Hi Robert,
Thanks for taking the time to write up a guide for us to use, my main goal for the EmonPi is to provide a day/week/month overview of our power usage in the form of a graph, both in watts used and Kwh (daily/monthly).
My understanding is that even though pulse monitoring is not ideal, it should work for this use case, as the granularity I seek is not high, 60s for instance is perfectly acceptable, as this is primarily to see trends and patterns within our power usage, not for instantaneous feedback.
I followed your guide, but was unable to get the right results, the graph swaps between 0W and 720000W of power usage, in a binary fashion, there’s no in-between.
My guess is that the power input is not quite designed for the pulse to happen every 0.01kWh but rather every Wh or such?

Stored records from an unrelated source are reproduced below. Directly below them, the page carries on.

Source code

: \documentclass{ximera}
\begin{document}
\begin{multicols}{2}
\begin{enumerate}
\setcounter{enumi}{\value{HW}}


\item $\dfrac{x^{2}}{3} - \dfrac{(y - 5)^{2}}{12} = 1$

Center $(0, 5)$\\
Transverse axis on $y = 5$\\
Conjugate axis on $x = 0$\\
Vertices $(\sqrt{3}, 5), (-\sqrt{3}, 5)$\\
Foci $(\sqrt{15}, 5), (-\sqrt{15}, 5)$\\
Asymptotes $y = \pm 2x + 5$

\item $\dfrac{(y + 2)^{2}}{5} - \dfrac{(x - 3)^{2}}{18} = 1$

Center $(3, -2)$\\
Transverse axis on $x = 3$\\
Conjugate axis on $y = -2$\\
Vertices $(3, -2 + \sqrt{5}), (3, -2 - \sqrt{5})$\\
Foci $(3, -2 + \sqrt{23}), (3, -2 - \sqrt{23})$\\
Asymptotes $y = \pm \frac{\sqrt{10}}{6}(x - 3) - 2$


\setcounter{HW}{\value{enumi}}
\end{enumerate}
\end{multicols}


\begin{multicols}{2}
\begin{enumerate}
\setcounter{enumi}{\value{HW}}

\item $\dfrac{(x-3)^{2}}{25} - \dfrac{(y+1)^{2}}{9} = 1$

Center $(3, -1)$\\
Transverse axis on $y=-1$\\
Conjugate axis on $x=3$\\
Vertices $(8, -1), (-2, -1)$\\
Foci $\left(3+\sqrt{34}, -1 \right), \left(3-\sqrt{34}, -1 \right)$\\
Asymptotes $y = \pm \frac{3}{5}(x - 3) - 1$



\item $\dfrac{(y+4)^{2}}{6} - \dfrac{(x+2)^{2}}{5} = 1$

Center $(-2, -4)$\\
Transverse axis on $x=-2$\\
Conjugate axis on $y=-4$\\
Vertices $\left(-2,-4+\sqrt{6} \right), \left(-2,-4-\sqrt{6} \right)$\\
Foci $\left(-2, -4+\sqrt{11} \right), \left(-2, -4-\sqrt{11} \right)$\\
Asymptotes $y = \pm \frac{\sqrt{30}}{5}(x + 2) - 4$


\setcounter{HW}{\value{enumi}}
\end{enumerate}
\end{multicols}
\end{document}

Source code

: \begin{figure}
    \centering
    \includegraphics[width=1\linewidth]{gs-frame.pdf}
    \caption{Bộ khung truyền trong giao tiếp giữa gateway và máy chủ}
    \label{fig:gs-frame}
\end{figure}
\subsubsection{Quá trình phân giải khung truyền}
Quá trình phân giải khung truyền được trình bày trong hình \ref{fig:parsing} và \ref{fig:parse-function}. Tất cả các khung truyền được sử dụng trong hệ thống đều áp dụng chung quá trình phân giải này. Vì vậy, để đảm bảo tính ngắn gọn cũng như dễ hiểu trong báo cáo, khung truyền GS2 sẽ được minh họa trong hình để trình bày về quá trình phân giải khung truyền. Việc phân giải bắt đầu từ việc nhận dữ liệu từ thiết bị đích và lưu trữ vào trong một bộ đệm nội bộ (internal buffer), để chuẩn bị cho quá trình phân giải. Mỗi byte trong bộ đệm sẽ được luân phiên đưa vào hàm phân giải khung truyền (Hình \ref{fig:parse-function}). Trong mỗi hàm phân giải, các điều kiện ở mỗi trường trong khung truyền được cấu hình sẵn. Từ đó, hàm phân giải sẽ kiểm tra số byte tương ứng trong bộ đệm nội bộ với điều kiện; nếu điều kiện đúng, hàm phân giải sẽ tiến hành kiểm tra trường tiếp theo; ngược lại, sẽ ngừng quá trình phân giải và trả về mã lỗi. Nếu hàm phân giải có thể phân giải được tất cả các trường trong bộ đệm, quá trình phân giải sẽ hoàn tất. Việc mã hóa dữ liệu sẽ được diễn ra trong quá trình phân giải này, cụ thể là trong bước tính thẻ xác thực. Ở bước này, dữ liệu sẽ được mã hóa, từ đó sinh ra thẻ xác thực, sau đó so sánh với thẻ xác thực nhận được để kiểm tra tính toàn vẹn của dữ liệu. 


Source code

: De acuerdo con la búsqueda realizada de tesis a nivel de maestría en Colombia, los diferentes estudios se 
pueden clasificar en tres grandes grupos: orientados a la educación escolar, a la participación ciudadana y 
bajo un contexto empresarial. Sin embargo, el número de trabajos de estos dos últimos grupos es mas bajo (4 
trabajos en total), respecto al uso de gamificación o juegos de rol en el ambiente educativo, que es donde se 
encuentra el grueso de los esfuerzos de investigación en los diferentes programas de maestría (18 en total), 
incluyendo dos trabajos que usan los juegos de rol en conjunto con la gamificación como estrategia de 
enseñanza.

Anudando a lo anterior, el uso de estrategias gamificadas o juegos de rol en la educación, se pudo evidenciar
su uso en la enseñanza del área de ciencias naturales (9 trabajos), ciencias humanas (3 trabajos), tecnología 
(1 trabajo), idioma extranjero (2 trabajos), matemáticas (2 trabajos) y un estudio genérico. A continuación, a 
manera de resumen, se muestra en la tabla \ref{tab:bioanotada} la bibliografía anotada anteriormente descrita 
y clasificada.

And as a result provides some mangled data?
I’m still confused as to how you’re meant to take a “pulse every x” and convert it into the more appropriate values, I see in the guides you can multiply it by a specific amount, but that still doesn’t seem to work, no matter the direction we go.
The pulse graph has been running on it’s own for a little while now, and it’s definitely showing the correct patterns, i.e. where the graph shoots up significantly faster during the day than the night, which is correct for the office environment it’s deployed in.
It’s worth noting that the EM210 power meter it’s connected to does also show real-time Kw usage on it’s built in display, so we have a reference baseline to compare to, say if we had a minutely average, I could cross check it whilst physically looking at the readout and make an informed assessment of wether we’re in the right spot with our calculations.
Further, there’s no issues with the actual readout, I can confirm the EmonPi is getting every single pulse, the probe was purchased with the EmonPi and is the original one, taped directly to the light output on the reader, there appear to be no difficulties in it reading the pulses, as I can see the Kwh readout on the reader increase by 0.01 each time the LED on the probe pulses.
My original suggestion of it missing some was misguided as I thought that perhaps the 10s measurement would only read one pulse within those 10s or similar, I had not understood that it was simply an aggregate function of pulses within those 10s.
Let me know if you have any other suggestions on how we could tackle this readout, so far no luck.